INPUT DATA Start Marker
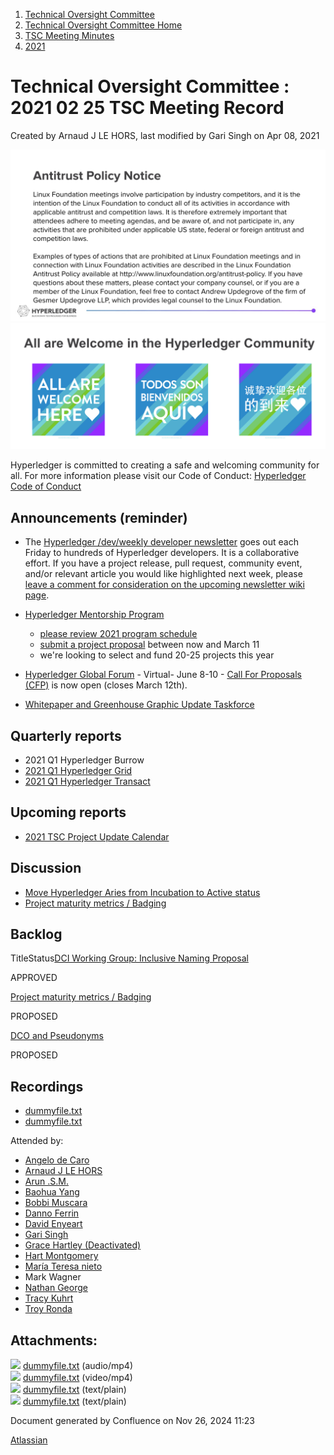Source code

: 1. [Technical Oversight Committee](index.html)
2. [Technical Oversight Committee Home](Technical-Oversight-Committee-Home_21430274.html)
3. [TSC Meeting Minutes](TSC-Meeting-Minutes_21448544.html)
4. [2021](2021_21452508.html)

# Technical Oversight Committee : 2021 02 25 TSC Meeting Record

Created by Arnaud J LE HORS, last modified by Gari Singh on Apr 08, 2021

![](attachments/21431877/21448548.png?height=250) ![](attachments/21431877/21448549.png?height=250)

Hyperledger is committed to creating a safe and welcoming community for all. For more information please visit our Code of Conduct: [Hyperledger Code of Conduct](https://lf-hyperledger.atlassian.net/wiki/spaces/HYP/pages/19595281/Hyperledger+Code+of+Conduct)

## Announcements (reminder)

- The [Hyperledger /dev/weekly developer newsletter](https://lf-hyperledger.atlassian.net/wiki/pages/viewpage.action?pageId=17170445) goes out each Friday to hundreds of Hyperledger developers. It is a collaborative effort. If you have a project release, pull request, community event, and/or relevant article you would like highlighted next week, please [leave a comment for consideration on the upcoming newsletter wiki page](https://lf-hyperledger.atlassian.net/wiki/display/DR/2021).
- [Hyperledger Mentorship Program](https://lf-hyperledger.atlassian.net/wiki/display/INTERN/Hyperledger+Mentorship+Program)
  
  - [please review 2021 program schedule](https://lf-hyperledger.atlassian.net/wiki/display/INTERN/Hyperledger+Mentorship+Program#HyperledgerMentorshipProgram-2021ProgramTimeline*)
  - [submit a project proposal](https://lf-hyperledger.atlassian.net/wiki/display/INTERN/Mentorship+Projects) between now and March 11
  - we're looking to select and fund 20-25 projects this year
- [Hyperledger Global Forum](https://events.linuxfoundation.org/hyperledger-global-forum/) - Virtual- June 8-10 - [Call For Proposals (CFP)](https://events.linuxfoundation.org/hyperledger-global-forum/program/cfp/) is now open (closes March 12th).
- [Whitepaper and Greenhouse Graphic Update Taskforce](https://lf-hyperledger.atlassian.net/wiki/spaces/TF/pages/20873629/Whitepaper+and+Greenhouse+Graphic+Update+Taskforce)

## Quarterly reports

- 2021 Q1 Hyperledger Burrow
- [2021 Q1 Hyperledger Grid](2021-Q1-Hyperledger-Grid_21441303.html)
- [2021 Q1 Hyperledger Transact](2021-Q1-Hyperledger-Transact_21441289.html)

## Upcoming reports

- [2021 TSC Project Update Calendar](https://lf-hyperledger.atlassian.net/wiki/display/TSC/2021+TSC+Project+Update+Calendar)

## Discussion

- [Move Hyperledger Aries from Incubation to Active status](Move-Hyperledger-Aries-from-Incubation-to-Active-status_21441257.html)
- [Project maturity metrics / Badging](21440607.html)

## Backlog

TitleStatus[DCI Working Group: Inclusive Naming Proposal](/wiki/spaces/TSC/pages/21441150/DCI+Working+Group+Inclusive+Naming+Proposal)

APPROVED 

[Project maturity metrics / Badging](/wiki/spaces/TSC/pages/21440607/Project+maturity+metrics+Badging)

PROPOSED 

[DCO and Pseudonyms](/wiki/spaces/TSC/pages/21430435/DCO+and+Pseudonyms)

PROPOSED 

## Recordings

- [dummyfile.txt](#)
- [dummyfile.txt](#)

Attended by:

- [Angelo de Caro](https://lf-hyperledger.atlassian.net/wiki/people/70121:d6b0f0e4-825f-4f16-88e1-4d14e95f2f10?ref=confluence)
- [Arnaud J LE HORS](https://lf-hyperledger.atlassian.net/wiki/people/70121:0e75e3b8-500a-4067-9f7e-ed46e91bcb9d?ref=confluence)
- [Arun .S.M.](https://lf-hyperledger.atlassian.net/wiki/people/621a0e5097d313006ba7386a?ref=confluence)
- [Baohua Yang](https://lf-hyperledger.atlassian.net/wiki/people/557058:17d87dbf-05fe-4c1b-84cf-fd69f7fcbb20?ref=confluence)
- [Bobbi Muscara](https://lf-hyperledger.atlassian.net/wiki/people/5c4cb1b7d8bbb7445c0a457e?ref=confluence)
- [Danno Ferrin](https://lf-hyperledger.atlassian.net/wiki/people/5b7f2d80c4e4892a5b789551?ref=confluence)
- [David Enyeart](https://lf-hyperledger.atlassian.net/wiki/people/712020:30d7e775-8a5d-4896-8950-8da2af027639?ref=confluence)
- [Gari Singh](https://lf-hyperledger.atlassian.net/wiki/people/557058:51429e31-90f4-4684-b7cd-9a4fe15ff188?ref=confluence)
- [Grace Hartley (Deactivated)](https://lf-hyperledger.atlassian.net/wiki/people/5c3e0cd1ff324728a1db2448?ref=confluence)
- [Hart Montgomery](https://lf-hyperledger.atlassian.net/wiki/people/712020:86f447c0-86dc-43b3-ac03-6a31923bbb84?ref=confluence)
- [María Teresa nieto](https://lf-hyperledger.atlassian.net/wiki/people/5d36fa46af1d920bc99755b6?ref=confluence)
- Mark Wagner
- [Nathan George](https://lf-hyperledger.atlassian.net/wiki/people/712020:3e7556ab-cdb8-47f5-8b68-12a3378021fd?ref=confluence)
- [Tracy Kuhrt](https://lf-hyperledger.atlassian.net/wiki/people/712020:62746046-52ae-43bb-827b-6dfdde9f07d7?ref=confluence)
- [Troy Ronda](https://lf-hyperledger.atlassian.net/wiki/people/557058:c854f35a-2b58-4be3-9003-ca2a67495580?ref=confluence)

## Attachments:

![](images/icons/bullet_blue.gif) [dummyfile.txt](attachments/21441240/21457439.txt) (audio/mp4)  
![](images/icons/bullet_blue.gif) [dummyfile.txt](attachments/21441240/21457665.txt) (video/mp4)  
![](images/icons/bullet_blue.gif) [dummyfile.txt](attachments/21441240/21452996.txt) (text/plain)  
![](images/icons/bullet_blue.gif) [dummyfile.txt](attachments/21441240/21452997.txt) (text/plain)

Document generated by Confluence on Nov 26, 2024 11:23

[Atlassian](http://www.atlassian.com/)

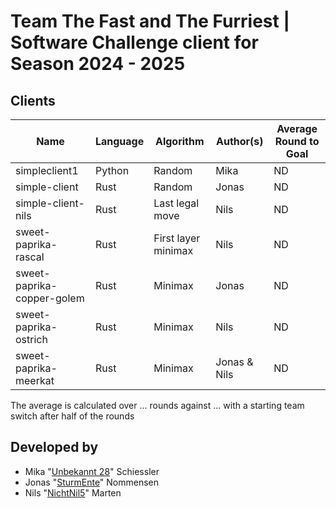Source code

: 
# Team The Fast and The Furriest | Software Challenge client for Season 2024 - 2025

## Clients
| Name | Language | Algorithm | Author(s) | Average Round to Goal |
|--|--|--|--|--|
| simpleclient1 | Python | Random | Mika | ND |
| simple-client | Rust | Random | Jonas | ND |
| simple-client-nils | Rust | Last legal move | Nils | ND |
| sweet-paprika-rascal | Rust | First layer minimax | Nils | ND |
| sweet-paprika-copper-golem | Rust | Minimax | Jonas | ND |
| sweet-paprika-ostrich | Rust | Minimax | Nils | ND |
| sweet-paprika-meerkat | Rust | Minimax | Jonas & Nils | ND |

The average is calculated over ... rounds against ... with a starting team switch after half of the rounds

## Developed by

- Mika "[Unbekannt 28](https://github.com/Unbekannt28)" Schiessler
- Jonas "[SturmEnte](https://github.com/SturmEnte)" Nommensen
- Nils "[NichtNil5](https://github.com/NichtNil5)" Marten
INPUT DATA End Marker
YOUR INSTRUCTIONS |
Copy word for word each line of the data above, from the first through the one containing "- [Hyperledger Mentorship", and include no pictures.

TASK SOLUTION |
Source code

: 1. [Technical Oversight Committee](index.html)
2. [Technical Oversight Committee Home](Technical-Oversight-Committee-Home_21430274.html)
3. [TSC Meeting Minutes](TSC-Meeting-Minutes_21448544.html)
4. [2021](2021_21452508.html)

# Technical Oversight Committee : 2021 02 25 TSC Meeting Record

Created by Arnaud J LE HORS, last modified by Gari Singh on Apr 08, 2021

![](attachments/21431877/21448548.png?height=250) ![](attachments/21431877/21448549.png?height=250)

Hyperledger is committed to creating a safe and welcoming community for all. For more information please visit our Code of Conduct: [Hyperledger Code of Conduct](https://lf-hyperledger.atlassian.net/wiki/spaces/HYP/pages/19595281/Hyperledger+Code+of+Conduct)

## Announcements (reminder)

- The [Hyperledger /dev/weekly developer newsletter](https://lf-hyperledger.atlassian.net/wiki/pages/viewpage.action?pageId=17170445) goes out each Friday to hundreds of Hyperledger developers. It is a collaborative effort. If you have a project release, pull request, community event, and/or relevant article you would like highlighted next week, please [leave a comment for consideration on the upcoming newsletter wiki page](https://lf-hyperledger.atlassian.net/wiki/display/DR/2021).
- [Hyperledger Mentorship Program](https://lf-hyperledger.atlassian.net/wiki/display/INTERN/Hyperledger+Mentorship+Program)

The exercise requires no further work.